Volvieron a quedarse en silencio, mirándose sin decir nada pero a la vez diciéndoselo todo. Se habían pasado los últimos años de disputa en disputa sin detenerse a mirar al otro los ojos. Si lo hubieran hecho, habrían evitado muchas de ellas.

- Al final no has contestado mi pregunta. ¿Qué te ha ocurrido Raimundo? -.

Su preocupación parecía sincera. Como sus últimas actuaciones los pasados días. Recordó cómo se había comportado con Cipriano el otro día. Su mano seguía apoyada en su brazo brindándole calor y apoyo. Sus ojos se habían quitado la máscara de orgullo que les recubría habitualmente y su mirada era limpia y cristalina.

- ¿Crees que hemos sido buenos padres? -. La pregunta sorprendió a Francisca. – He sacrificado mi vida por ofrecer lo mejor a Sebastián y a veces siento que no le reconozco. No veo a mi muchacho. Tal vez me equivoqué Francisca -. Apartó brevemente la mirada. - ¿Y tú? Tristán ha acudido a los mejores colegios que tu dinero pudo ofrecerle y no es feliz -. Volvió a mirarla. - ¿Qué hicimos mal? -.

- Nadie nace sabiendo ser padre Raimundo -. Pensó tristemente en sus hijos. – Quizá tenemos tanto empeño en hacer lo que creemos mejor para ellos que no les dejamos vivir su propia vida -. Sonrió apenada. – Nosotros mejor que nadie deberíamos saber lo que es eso… -.

Raimundo dio un paso hacia ella. – Siempre pensé que mis hijos serían los tuyos Francisca… -.

Ella cerró los ojos sintiendo cómo el dolor le atravesaba el alma. Se aguantó las ganas de llorar al pensar en la vida que no habían podido disfrutar a pesar de que una parte de los sueños que compartieron si consiguió tomar forma. Tristán. Su hijo. El hijo de ambos.
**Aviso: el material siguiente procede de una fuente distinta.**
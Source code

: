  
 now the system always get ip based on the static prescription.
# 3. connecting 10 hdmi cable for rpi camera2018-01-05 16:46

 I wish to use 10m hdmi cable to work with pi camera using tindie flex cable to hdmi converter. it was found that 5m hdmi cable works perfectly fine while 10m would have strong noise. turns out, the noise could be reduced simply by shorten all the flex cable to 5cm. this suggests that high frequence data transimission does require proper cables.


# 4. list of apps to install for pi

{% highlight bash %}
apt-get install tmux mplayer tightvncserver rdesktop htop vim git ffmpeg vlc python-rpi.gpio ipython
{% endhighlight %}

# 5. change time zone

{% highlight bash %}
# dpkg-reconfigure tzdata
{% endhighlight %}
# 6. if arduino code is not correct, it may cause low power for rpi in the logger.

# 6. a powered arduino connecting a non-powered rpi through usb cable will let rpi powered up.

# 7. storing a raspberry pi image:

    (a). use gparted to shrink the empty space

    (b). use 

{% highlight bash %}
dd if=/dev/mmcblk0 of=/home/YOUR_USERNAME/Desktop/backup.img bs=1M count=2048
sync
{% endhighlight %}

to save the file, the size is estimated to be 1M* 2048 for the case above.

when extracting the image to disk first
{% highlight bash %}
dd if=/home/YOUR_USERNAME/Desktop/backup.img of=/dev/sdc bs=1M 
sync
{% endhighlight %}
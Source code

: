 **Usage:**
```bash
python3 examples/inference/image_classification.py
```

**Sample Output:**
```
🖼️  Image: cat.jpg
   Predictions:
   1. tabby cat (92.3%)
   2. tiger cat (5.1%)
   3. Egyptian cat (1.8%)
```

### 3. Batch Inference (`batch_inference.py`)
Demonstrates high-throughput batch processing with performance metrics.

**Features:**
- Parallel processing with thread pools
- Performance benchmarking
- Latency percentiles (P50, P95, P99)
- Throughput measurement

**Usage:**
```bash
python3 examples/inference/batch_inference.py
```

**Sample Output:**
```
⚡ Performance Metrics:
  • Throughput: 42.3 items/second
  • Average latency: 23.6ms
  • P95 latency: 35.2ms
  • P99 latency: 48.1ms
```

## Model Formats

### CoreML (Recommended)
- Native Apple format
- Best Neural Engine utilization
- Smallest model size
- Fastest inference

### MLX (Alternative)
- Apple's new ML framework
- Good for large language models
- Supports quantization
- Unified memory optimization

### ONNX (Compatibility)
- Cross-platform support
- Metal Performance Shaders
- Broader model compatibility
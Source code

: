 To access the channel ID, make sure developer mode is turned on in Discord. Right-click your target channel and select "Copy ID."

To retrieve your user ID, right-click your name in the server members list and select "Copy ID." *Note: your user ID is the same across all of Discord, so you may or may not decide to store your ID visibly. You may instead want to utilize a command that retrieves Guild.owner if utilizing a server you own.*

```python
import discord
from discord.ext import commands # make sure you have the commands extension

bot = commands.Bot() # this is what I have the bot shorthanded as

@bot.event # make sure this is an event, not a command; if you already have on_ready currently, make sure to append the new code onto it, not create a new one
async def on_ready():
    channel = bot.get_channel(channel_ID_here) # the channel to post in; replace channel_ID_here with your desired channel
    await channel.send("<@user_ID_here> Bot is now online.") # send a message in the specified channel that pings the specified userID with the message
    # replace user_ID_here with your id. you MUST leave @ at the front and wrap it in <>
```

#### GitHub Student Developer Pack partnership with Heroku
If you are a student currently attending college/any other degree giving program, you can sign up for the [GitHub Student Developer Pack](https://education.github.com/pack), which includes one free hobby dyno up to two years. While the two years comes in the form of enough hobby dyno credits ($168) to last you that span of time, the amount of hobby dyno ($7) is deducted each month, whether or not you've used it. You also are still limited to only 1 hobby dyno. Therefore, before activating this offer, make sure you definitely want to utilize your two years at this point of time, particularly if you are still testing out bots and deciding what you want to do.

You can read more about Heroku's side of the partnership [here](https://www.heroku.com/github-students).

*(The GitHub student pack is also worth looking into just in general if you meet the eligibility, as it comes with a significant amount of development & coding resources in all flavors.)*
Se separó de Raimundo dándole la espalda, porque no quería que él se diera cuenta de cómo sus palabras habían calado en ella.

- Debo regresar a la Casona -. 

Se arrebujó dentro del abrigo ya que comenzaba a refrescar. No deseaba marcharse pero si permanecía más tiempo junto a él se derrumbaría en sus brazos suplicándole que volviera a ella. Bajó los brazos hasta situarlos junto a sus costados. Raimundo se acercó a ella por detrás y se situó a su lado, sin mirarla. Su mano rozó tímidamente la de Francisca hasta que ambas se entrelazaron.

- Demos un paseo -. 

Con ternura, acariciaba sus nudillos con el pulgar haciendo que Francisca cerrara los ojos al sentir aquella dulce caricia. Giró la cabeza para poder mirarle y se perdió en la inmensidad de sus ojos castaños. No pudo más que sonreír y asentir con la cabeza.